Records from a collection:
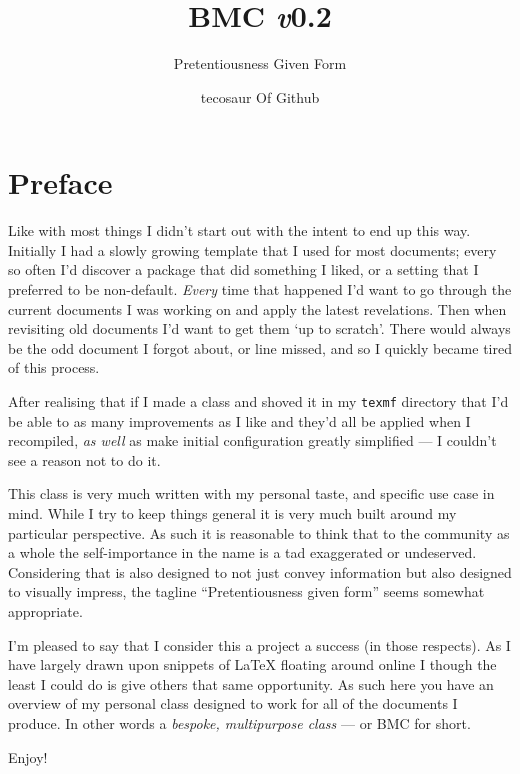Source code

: \documentclass[solid,math,chem,code,plot]{bmc}
\title{\texorpdfstring{BMC \hfill \fontsize{1.35cm}{1.35cm}\fontseries{t}\selectfont \emph{v}0.2}{BMC v0.2}}
\subtitle{Pretentiousness Given Form}
\author{tecosaur \footnotesize \newline Of Github}
\begin{document}
\maketitle

\section*{Preface}

\vspace{1cm}

Like with most things I didn't start out with the intent to end up this way.
Initially I had a slowly growing template that I used for most documents;
every so often I'd discover a package that did something I liked,
or a setting that I preferred to be non-default.
\emph{Every} time that happened I'd want to go through the current documents I was working on
and apply the latest revelations.
Then when revisiting old documents I'd want to get them `up to scratch'.
There would always be the odd document I forgot about, or line missed,
and so I quickly became tired of this process.

After realising that if I made a class and shoved it in my \verb|texmf|
directory that I'd be able to as many improvements as I like and they'd all
be applied when I recompiled, \emph{as well} as make initial configuration
greatly simplified --- I couldn't see a reason not to do it.

This class is very much written with my personal taste, and specific use case in mind.
While I try to keep things general it is very much built around my particular perspective.
As such it is reasonable to think that to the community as a whole the
self-importance in the name is a tad exaggerated or undeserved.
Considering that is also designed to not just convey information but also
designed to visually impress, the tagline ``Pretentiousness given form''
seems somewhat appropriate.

I'm pleased to say that I consider this a project a success (in those respects).
As I have largely drawn upon snippets of LaTeX floating around online
I though the least I could do is give others that same opportunity.
As such here you have an overview of my personal class
designed to work for all of the documents I produce.
In other words a \emph{bespoke, multipurpose class} --- or BMC for short.

\vspace{1cm}

Enjoy!
\end{document}
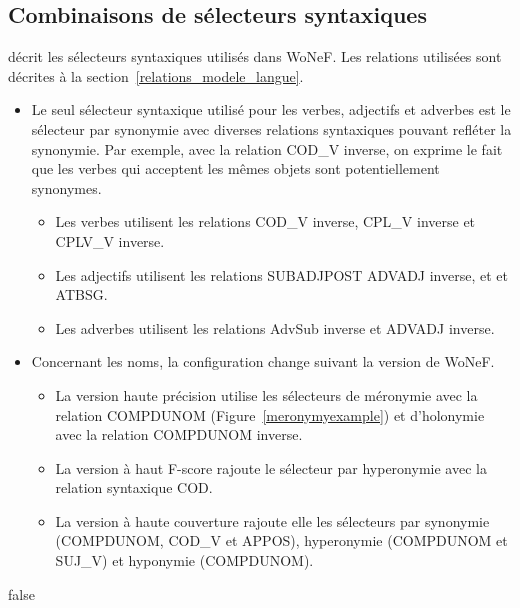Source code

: \documentclass[oneside,parskip]{scrbook}
\begin{document}
\subsection{Combinaisons de sélecteurs syntaxiques}

\cite[section 3.1.1.3]{mouton2010phd} décrit les sélecteurs syntaxiques
utilisés dans WoNeF. Les relations utilisées sont décrites à la
section~\ref{relations_modele_langue}.

\begin{itemize}
    \item Le seul sélecteur syntaxique utilisé pour les verbes, adjectifs et
        adverbes est le sélecteur par synonymie avec diverses relations
        syntaxiques pouvant refléter la synonymie. Par exemple, avec la
        relation COD\_V inverse, on exprime le fait que les verbes qui acceptent
        les mêmes objets sont potentiellement synonymes.
        \begin{itemize}
            \item Les verbes utilisent les relations COD\_V inverse, CPL\_V
                inverse et CPLV\_V inverse.
            \item Les adjectifs utilisent les relations SUBADJPOST ADVADJ
                inverse, et et ATBSG.
            \item Les adverbes utilisent les relations AdvSub inverse et ADVADJ
                inverse.
        \end{itemize}
    \item Concernant les noms, la configuration change suivant la version de WoNeF.
        \begin{itemize}
            \item La version haute précision utilise les sélecteurs de
                méronymie avec la relation COMPDUNOM
                (Figure~\ref{meronymyexample}) et d'holonymie avec la relation
                COMPDUNOM inverse.
            \item La version à haut F-score rajoute le sélecteur par
                hyperonymie avec la relation syntaxique COD.
            \item La version à haute couverture rajoute elle les sélecteurs
                par synonymie (COMPDUNOM, COD\_V et APPOS), hyperonymie
                (COMPDUNOM et SUJ\_V) et hyponymie (COMPDUNOM).
        \end{itemize}
\end{itemize}

\if false
\end{document}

Problem description:
Track down all lines above with the string "around" and copy them.

Answer below:
While I try to keep things general it is very much built around my particular perspective.
As I have largely drawn upon snippets of LaTeX floating around online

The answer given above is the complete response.